Data for Compound [120]: LCMS m/e 439 (M+H); 1H NMR (400 MHz, Methanol-d4) δppm 1.71 (s, 3H), 1.73 (s, 3H), 5.07-5.17 (m, 1H), 7.26 (br. s., 1H), 7.49 (d, J=5.32 Hz, 1H), 8.08 (br. s., 1H), 8.31 (t, J=1.51 Hz, 1H), 8.38 (d, J=6.52 Hz, 1H), 8.57 (d, J=5.32 Hz, 1H), 9.14 (d, J=6.61 Hz, 1H), 9.15 (s, 1H), 9.41 (s, 1H).

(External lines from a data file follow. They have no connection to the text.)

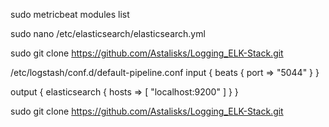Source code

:sudo metricbeat modules list

sudo nano /etc/elasticsearch/elasticsearch.yml

sudo git clone https://github.com/Astalisks/Logging_ELK-Stack.git


/etc/logstash/conf.d/default-pipeline.conf
input {
    beats {
        port => "5044"
    }
}

output {
    elasticsearch {
        hosts => [ "localhost:9200" ]
    }
}



sudo git clone https://github.com/Astalisks/Logging_ELK-Stack.git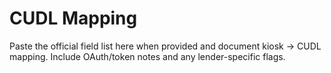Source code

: # CUDL Mapping
Paste the official field list here when provided and document kiosk → CUDL mapping. Include OAuth/token notes and any lender-specific flags.
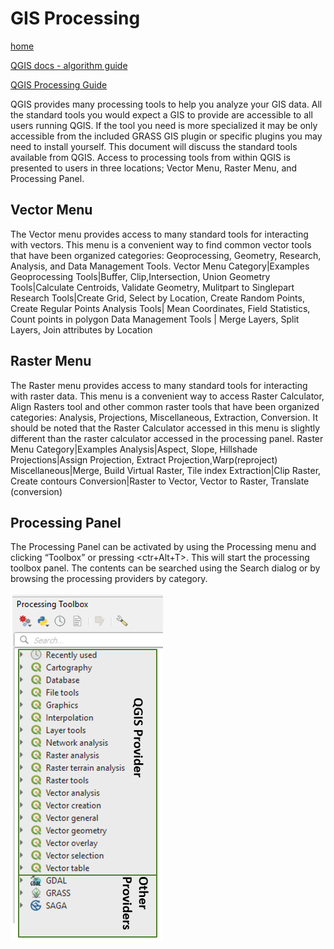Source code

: # GIS Processing
[home](readme.md)


[QGIS docs - algorithm guide](https://docs.qgis.org/testing/en/docs/user_manual/processing_algs/index.html)

[QGIS Processing Guide]( https://docs.qgis.org/testing/en/docs/training_manual/processing/index.html)

QGIS provides many processing tools to help you analyze your GIS data. All the standard tools you would expect a GIS to provide are accessible to all users running QGIS. If the tool you need is more specialized it may be only accessible from the included GRASS GIS plugin or specific plugins you may need to install yourself. 
This document will discuss the standard tools available from QGIS. Access to processing tools from within QGIS is presented to users in three locations; Vector Menu, Raster Menu, and Processing Panel.
## Vector Menu
The Vector menu provides access to many standard tools for interacting with vectors.  This menu is a convenient way to find common vector tools that have been organized categories: Geoprocessing, Geometry, Research, Analysis, and Data Management Tools.
Vector Menu Category|Examples
Geoprocessing Tools|Buffer, Clip,Intersection, Union
Geometry Tools|Calculate Centroids, Validate Geometry, Mulitpart to Singlepart
Research Tools|Create Grid, Select by Location, Create Random Points, Create Regular Points
Analysis Tools| Mean Coordinates, Field Statistics, Count points in polygon
Data Management Tools | Merge Layers, Split Layers, Join attributes by Location
## Raster Menu
The Raster menu provides access to many standard tools for interacting with raster data. This menu is a convenient way to access Raster Calculator, Align Rasters tool and other common raster tools that have been organized categories: Analysis, Projections, Miscellaneous, Extraction, Conversion. It should be noted that the Raster Calculator accessed in this menu is slightly different than the raster calculator accessed in the processing panel.
Raster Menu Category|Examples
Analysis|Aspect, Slope, Hillshade
Projections|Assign Projection, Extract Projection,Warp(reproject)
Miscellaneous|Merge, Build Virtual Raster, Tile index
Extraction|Clip Raster, Create contours
Conversion|Raster to Vector, Vector to Raster, Translate (conversion)
## Processing Panel
The Processing Panel can be activated by using the Processing menu and clicking “Toolbox” or pressing <ctr+Alt+T>. This will start the processing toolbox panel. The contents can be searched using the Search dialog or by browsing the processing providers by category. 

![Processing Toolbox](../images/processing-toolbox.png)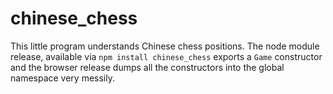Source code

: # chinese_chess

This little program understands Chinese chess positions.  The node module release, available via `npm install chinese_chess` exports a `Game` constructor and the browser release dumps all the constructors into the global namespace very messily.
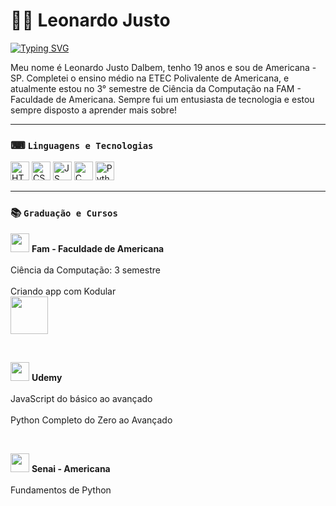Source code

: # 👨‍💻 Leonardo Justo

[![Typing SVG](https://readme-typing-svg.herokuapp.com?font=Share+Tech+Mono&pause=500&color=2BA234&width=435&lines=Desenvolvedor+Junior)](https://git.io/typing-svg)

Meu nome é Leonardo Justo Dalbem, tenho 19 anos e sou de Americana - SP. Completei o ensino médio na ETEC Polivalente de Americana, e atualmente estou no 3° semestre de Ciência da Computação na FAM - Faculdade de Americana. Sempre fui um entusiasta de tecnologia e estou sempre disposto a aprender mais sobre!
___

### ⌨ `Linguagens e Tecnologias`

<img
    aling="left"
    alt="HTML"
    title="HTML"
    width="30px"
    style="padding_right: 10px;"
    src="https://cdn.jsdelivr.net/gh/devicons/devicon@latest/icons/html5/html5-original-wordmark.svg"         
/>
<img
    aling="left"
    alt="CSS"
    title="CSS"
    width="30px"
    style="padding_right: 10px;"
    src="https://cdn.jsdelivr.net/gh/devicons/devicon@latest/icons/css3/css3-original-wordmark.svg"        
/>
<img
    aling="left"
    alt="JS"
    title="JavaScript"
    width="30px"
    style="padding_right: 10px;"
    src="https://cdn.jsdelivr.net/gh/devicons/devicon@latest/icons/javascript/javascript-original.svg"       
/>
<img
    aling="left"
    alt="C"
    title="C"
    width="30px"
    style="padding_right: 10px;"
    src="https://cdn.jsdelivr.net/gh/devicons/devicon@latest/icons/c/c-original.svg"       
/>
<img
    aling="left"
    alt="Python"
    title="Python"
    width="30px"
    style="padding_right: 10px;"
    src="https://cdn.jsdelivr.net/gh/devicons/devicon@latest/icons/python/python-original-wordmark.svg"
/>

___

### 📚 `Graduação e Cursos`
<p>
    <img
    aling="left"
    width="30px"
    src="https://encrypted-tbn0.gstatic.com/images?q=tbn:ANd9GcSIePam2F2IqDE_xzg4_AkNkCrtdqmVCdlzxQ&s"
    />
    <strong>Fam - Faculdade de Americana</strong>
    <br>
    <br>
    Ciência da Computação: 3 semestre
    <br>
    <br>
    Criando app com Kodular
    <br>
    <img
    aling="left"
    width="60px"
    src="https://www.famportal.com.br/fam/fam/dev/externo/eventos/certificado.php?id_sub=2142&cpf=20240219"
    />
</p>
<br>
<p>
    <img
    aling="left"
    width="30px"
    src="https://encrypted-tbn0.gstatic.com/images?q=tbn:ANd9GcQcbC9JNrtvj6sdkH2pDn8Xg2u5uy_TTZ8Mzg&s"
    />
    <strong>Udemy</strong>
    <br>
    <br>
    JavaScript do básico ao avançado
    <br>
    <br>
    Python Completo do Zero ao Avançado
</p>
<br>
<p>
    <img
    aling="left"
    width="30px"
    src="https://encrypted-tbn0.gstatic.com/images?q=tbn:ANd9GcRxPwGwzE_NEl0drGmfKc1y2g3nWfjXosagGg&s"
    />
    <strong>Senai - Americana</strong>
    <br>
    <br>
    Fundamentos de Python
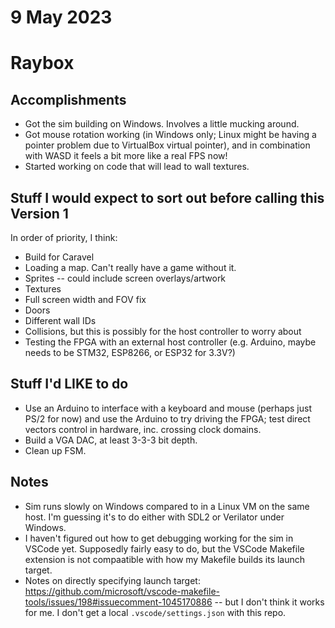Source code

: # 9 May 2023

# Raybox

## Accomplishments

*   Got the sim building on Windows. Involves a little mucking around.
*   Got mouse rotation working (in Windows only; Linux might be having a pointer problem due to VirtualBox virtual pointer), and in combination with WASD it feels a bit more like a real FPS now!
*   Started working on code that will lead to wall textures.

## Stuff I would expect to sort out before calling this Version 1

In order of priority, I think:

*   Build for Caravel
*   Loading a map. Can't really have a game without it.
*   Sprites -- could include screen overlays/artwork
*   Textures
*   Full screen width and FOV fix
*   Doors
*   Different wall IDs
*   Collisions, but this is possibly for the host controller to worry about
*   Testing the FPGA with an external host controller
    (e.g. Arduino, maybe needs to be STM32, ESP8266, or ESP32 for 3.3V?)

## Stuff I'd LIKE to do

*   Use an Arduino to interface with a keyboard and mouse (perhaps just PS/2 for now) and
    use the Arduino to try driving the FPGA; test direct vectors control in hardware, inc.
    crossing clock domains.
*   Build a VGA DAC, at least 3-3-3 bit depth.
*   Clean up FSM.

## Notes

*   Sim runs slowly on Windows compared to in a Linux VM on the same host. I'm guessing it's to do either with SDL2 or Verilator under Windows.
*   I haven't figured out how to get debugging working for the sim in VSCode yet. Supposedly fairly easy to do, but the VSCode Makefile extension is not compaatible with how my Makefile builds its launch target.
*   Notes on directly specifying launch target: https://github.com/microsoft/vscode-makefile-tools/issues/198#issuecomment-1045170886 -- but I don't think it works for me. I don't get a local `.vscode/settings.json` with this repo.

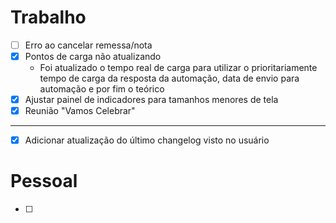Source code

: 
# Trabalho

- [ ] Erro ao cancelar remessa/nota
- [x] Pontos de carga não atualizando
	- Foi atualizado o tempo real de carga para utilizar o prioritariamente tempo de carga da resposta da automação, data de envio para automação e por fim o teórico
- [x] Ajustar painel de indicadores para tamanhos menores de tela
- [x] Reunião "Vamos Celebrar"
--- 
- [x] Adicionar atualização do último changelog visto no usuário
# Pessoal

- [ ] 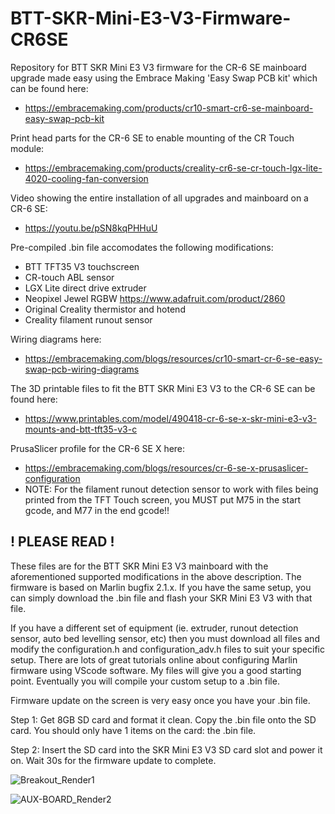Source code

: # BTT-SKR-Mini-E3-V3-Firmware-CR6SE
Repository for BTT SKR Mini E3 V3 firmware for the CR-6 SE mainboard upgrade made easy using the Embrace Making 'Easy Swap PCB kit' which can be found here:

* https://embracemaking.com/products/cr10-smart-cr6-se-mainboard-easy-swap-pcb-kit

Print head parts for the CR-6 SE to enable mounting of the CR Touch module:

* https://embracemaking.com/products/creality-cr6-se-cr-touch-lgx-lite-4020-cooling-fan-conversion

Video showing the entire installation of all upgrades and mainboard on a CR-6 SE:

* https://youtu.be/pSN8kqPHHuU

Pre-compiled .bin file accomodates the following modifications:

* BTT TFT35 V3 touchscreen
* CR-touch ABL sensor
* LGX Lite direct drive extruder
* Neopixel Jewel RGBW https://www.adafruit.com/product/2860
* Original Creality thermistor and hotend
* Creality filament runout sensor

Wiring diagrams here:

* https://embracemaking.com/blogs/resources/cr10-smart-cr-6-se-easy-swap-pcb-wiring-diagrams

The 3D printable files to fit the BTT SKR Mini E3 V3 to the CR-6 SE can be found here:

* https://www.printables.com/model/490418-cr-6-se-x-skr-mini-e3-v3-mounts-and-btt-tft35-v3-c

PrusaSlicer profile for the CR-6 SE X here:

* https://embracemaking.com/blogs/resources/cr-6-se-x-prusaslicer-configuration
* NOTE: For the filament runout detection sensor to work with files being printed from the TFT Touch screen, you MUST put M75 in the start gcode, and M77 in the end gcode!!

## **! PLEASE READ !**

These files are for the BTT SKR Mini E3 V3 mainboard with the aforementioned supported modifications in the above description. The firmware is based on Marlin bugfix 2.1.x. If you have the same setup, you can simply download the .bin file and flash your SKR Mini E3 V3 with that file.

If you have a different set of equipment (ie. extruder, runout detection sensor, auto bed levelling sensor, etc) then you must download all files and modify the configuration.h and configuration_adv.h files to suit your specific setup. There are lots of great tutorials online about configuring Marlin firmware using VScode software. My files will give you a good starting point. Eventually you will compile your custom setup to a .bin file.

Firmware update on the screen is very easy once you have your .bin file.
  
Step 1: Get 8GB SD card and format it clean. Copy the .bin file onto the SD card. You should only have 1 items on the card: the .bin file.
  
Step 2: Insert the SD card into the SKR Mini E3 V3 SD card slot and power it on. Wait 30s for the firmware update to complete.


![Breakout_Render1](https://user-images.githubusercontent.com/109498075/224583184-0bb8151a-3680-42a4-bcc2-7355593700b0.JPG)

![AUX-BOARD_Render2](https://user-images.githubusercontent.com/109498075/224583201-adb482dd-7fab-422b-b6c1-a3909e319aaf.JPG)
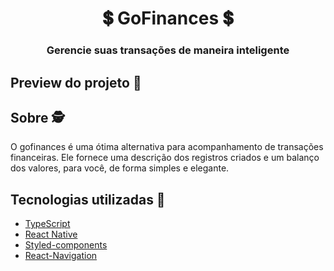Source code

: <h1 align=center>
  💲 GoFinances 💲
</h2>

<h3 align=center>
  Gerencie suas transações de maneira inteligente
</h3>

<h2>Preview do projeto 🚀</h2>

<div align=center>
  
</div>

<h2>Sobre 🕵️</h2>

<p>O gofinances é uma ótima alternativa para acompanhamento de transações financeiras. Ele fornece uma descrição dos registros criados e  um balanço dos valores, para você, de forma simples e elegante.<p>

<h2>Tecnologias utilizadas 🤯</h2>

<ul>
  <li><a href="https://www.typescriptlang.org/">TypeScript</a></li>
  <li><a href="https://reactnative.dev/">React Native</a></li>
  <li><a href="https://styled-components.com/docs/basics">Styled-components</a></li>
  <li><a href="https://reactnavigation.org/">React-Navigation</a></li>
</ul>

Compound [94] (10 mg, 0.021 mmol) was dissolved in MeOH (1 mL) and EtOAc (1 mL), Et3N (1 drop), and Pd(OH)2-C (10 mg). The reaction vessel was evacuated and refilled with hydrogen. This process was carried out three times. The hydrogenation was carried out via balloon hydrogenation. After 0.5 hour, the reaction was deemed complete. The reaction mixture was filtered through a thin layer of Celite that was washed with wet MeOH. The mixture was concentrated. Purification through a preparative C18 HPLC column provided Compound [121] (1.8 mg) as a white solid.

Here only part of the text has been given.